2013 – 2014 and 2017 – 2018
Universitas Sebelas Maret, Indonesia
Broadening teaching activities through collaborations between Sebelas Maret and
both UPPA and the School of Mathematics and Physics at the University of
Queensland. Designer of a sequence of lectures on R, convenor and instructor of
Advanced Analysis of Scientific Data (STAT1301), and developer of the
web teaching support for these courses (forum, recordings).
Earlier positions (1999 – 2011)
2007 – 2011 — Associate Professor
Bordeaux 2 University, ISPED (192 h)
Convenor of Modelling, Introduction to Statistics,
Inferential Statistics, Introduction to Modelling (on campus and
e-learning) and Statistical Methods in Health (online) for the Master of
Public Health. Convenor of the Introduction to R course at the ISPED
summer school. Instructor in R, Algorithms and Numerical Methods,
Multidimensional Data Analysis and Data Analysis for the
Biostatistics stream. Supervision of first- and second-year Master trainees.

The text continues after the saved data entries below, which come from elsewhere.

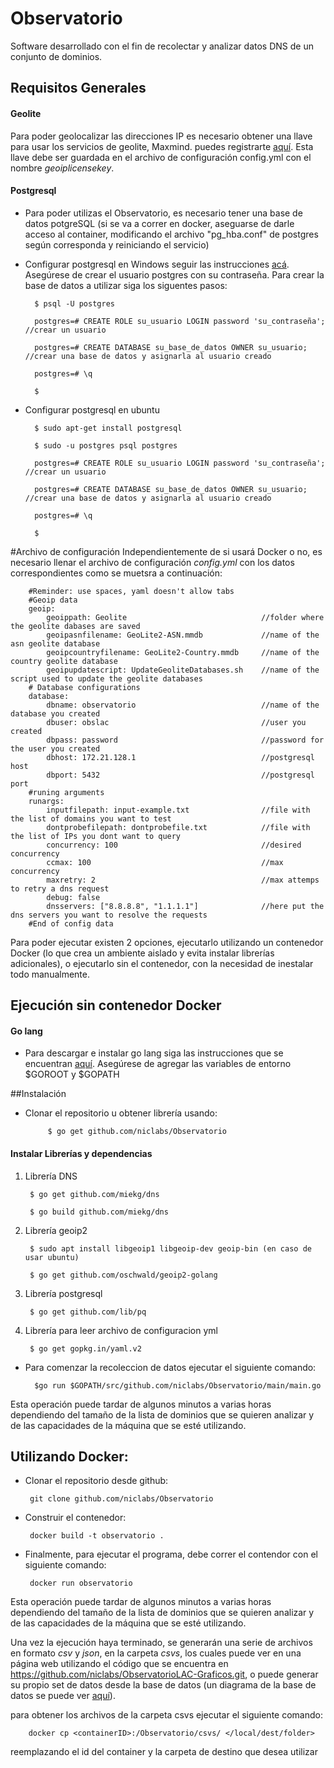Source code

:# Observatorio
Software desarrollado con el fin de recolectar y analizar datos DNS de un conjunto de dominios.



## Requisitos Generales
#### Geolite
Para poder geolocalizar las direcciones IP es necesario obtener una llave para usar los servicios de geolite, Maxmind. puedes registrarte [aquí](https://www.maxmind.com/en/geolite2/signup).
Esta llave debe ser guardada en el archivo de configuración config.yml con el nombre *geoiplicensekey*.

#### Postgresql
- Para poder utilizas el Observatorio, es necesario tener una base de datos potgreSQL
(si se va a correr en docker, aseguarse de darle acceso al container, modificando el archivo "pg_hba.conf" de postgres según corresponda y reiniciando el servicio)
- Configurar postgresql en Windows seguir las instrucciones [acá](https://www.postgresql.org/download/windows/). Asegúrese de crear el usuario postgres con su contraseña. Para crear la base de datos a utilizar siga los siguentes pasos:
    
        $ psql -U postgres
    
        postgres=# CREATE ROLE su_usuario LOGIN password 'su_contraseña'; //crear un usuario
    
        postgres=# CREATE DATABASE su_base_de_datos OWNER su_usuario; //crear una base de datos y asignarla al usuario creado
    
        postgres=# \q
    
        $
- Configurar postgresql en ubuntu

        $ sudo apt-get install postgresql
    
        $ sudo -u postgres psql postgres
            
        postgres=# CREATE ROLE su_usuario LOGIN password 'su_contraseña'; //crear un usuario
            
        postgres=# CREATE DATABASE su_base_de_datos OWNER su_usuario; //crear una base de datos y asignarla al usuario creado
            
        postgres=# \q
    
        $

#Archivo de configuración
 Independientemente de si usará Docker o no, es necesario llenar el archivo de configuración *config.yml* con los datos correspondientes
como se muetsra a continuación:

        #Reminder: use spaces, yaml doesn't allow tabs
        #Geoip data
        geoip:
            geoippath: Geolite                              //folder where the geolite dabases are saved
            geoipasnfilename: GeoLite2-ASN.mmdb             //name of the asn geolite database
            geoipcountryfilename: GeoLite2-Country.mmdb     //name of the country geolite database
            geoipupdatescript: UpdateGeoliteDatabases.sh    //name of the script used to update the geolite databases
        # Database configurations
        database:
            dbname: observatorio                            //name of the database you created
            dbuser: obslac                                  //user you created
            dbpass: password                                //password for the user you created
            dbhost: 172.21.128.1                            //postgresql host
            dbport: 5432                                    //postgresql port
        #runing arguments
        runargs:
            inputfilepath: input-example.txt                //file with the list of domains you want to test
            dontprobefilepath: dontprobefile.txt            //file with the list of IPs you dont want to query
            concurrency: 100                                //desired concurrency
            ccmax: 100                                      //max concurrency
            maxretry: 2                                     //max attemps to retry a dns request
            debug: false        
            dnsservers: ["8.8.8.8", "1.1.1.1"]              //here put the dns servers you want to resolve the requests
        #End of config data

Para poder ejecutar existen 2 opciones, ejecutarlo utilizando un contenedor Docker (lo que crea un ambiente aislado y evita instalar librerías adicionales), o ejecutarlo sin el contenedor, con la necesidad de inestalar todo manualmente.

## Ejecución sin contenedor Docker

#### Go lang
- Para descargar e instalar go lang siga las instrucciones que se encuentran [aquí](https://golang.org/doc/install).
Asegúrese de agregar las variables de entorno $GOROOT y $GOPATH

##Instalación

- Clonar el repositorio u obtener librería usando:

           $ go get github.com/niclabs/Observatorio

#### Instalar Librerías y dependencias

1. Librería DNS

        $ go get github.com/miekg/dns

        $ go build github.com/miekg/dns

2. Librería geoip2

        $ sudo apt install libgeoip1 libgeoip-dev geoip-bin (en caso de usar ubuntu)

        $ go get github.com/oschwald/geoip2-golang

3. Librería postgresql

        $ go get github.com/lib/pq

4. Librería para leer archivo de configuracion yml 

        $ go get gopkg.in/yaml.v2

- Para comenzar la recoleccion de datos ejecutar el siguiente comando:

        $go run $GOPATH/src/github.com/niclabs/Observatorio/main/main.go

Esta operación puede tardar de algunos minutos a varias horas dependiendo del tamaño de la lista de dominios que se quieren analizar y de las capacidades de la máquina que se esté utilizando.




## Utilizando Docker:

        
 - Clonar el repositorio desde github:
 
        git clone github.com/niclabs/Observatorio
        
 - Construir el contenedor:
 
        docker build -t observatorio .  
        
 - Finalmente, para ejecutar el programa, debe correr el contendor con el siguiente comando:
      
        docker run observatorio
        
 Esta operación puede tardar de algunos minutos a varias horas dependiendo del tamaño de la lista de dominios que se quieren analizar y de las capacidades de la máquina que se esté utilizando.
        

Una vez la ejecución haya terminado, se generarán una serie de archivos en formato *csv* y *json*, en la carpeta *csvs*, los cuales puede ver en una página web utilizando el código que se encuentra en https://github.com/niclabs/ObservatorioLAC-Graficos.git, o puede generar su propio set de datos desde la base de datos (un diagrama de la base de datos se puede ver [aquí](https://github.com/niclabs/Observatorio/wiki/database)). 

para obtener los archivos de la carpeta csvs ejecutar el siguiente comando:

        docker cp <containerID>:/Observatorio/csvs/ </local/dest/folder>

reemplazando el id del container y la carpeta de destino que desea utilizar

2004 – 2007 — Associate Professor
University of Grenoble, IUT STID (192 h)
Undergraduate teaching in inferential statistics, analysis, probability, algebra,
ANOVA and linear regression — lectures, tutorials and practicals with SAS, SPSS,
Minitab and R. Teaching Statistics, Combinatorics and Computing in the
Master of Statistics at Université Pierre Mendès France, and supervision of
Master students in Grenoble.
2003 – 2004 — Lecturer
Montpellier 2 University (96 h)
Inferential statistics for mathematics students; statistics for the MASS Master;
discriminant analysis and scoring.
2002 – 2003 — Lecturer
Bordeaux 1 University (96 h)
Analysis and algebra for mathematics students; probability and statistics in the
Mathematics Master; practical courses in the MSRO Master (stochastic modelling
and operational research).
1999 – 2002 — Lecturer and Assistant Lecturer
Bordeaux 2 University
Statistics for first-year medical students; probability, algebra, statistics and
computing for biology students; computer science for medical and sport students.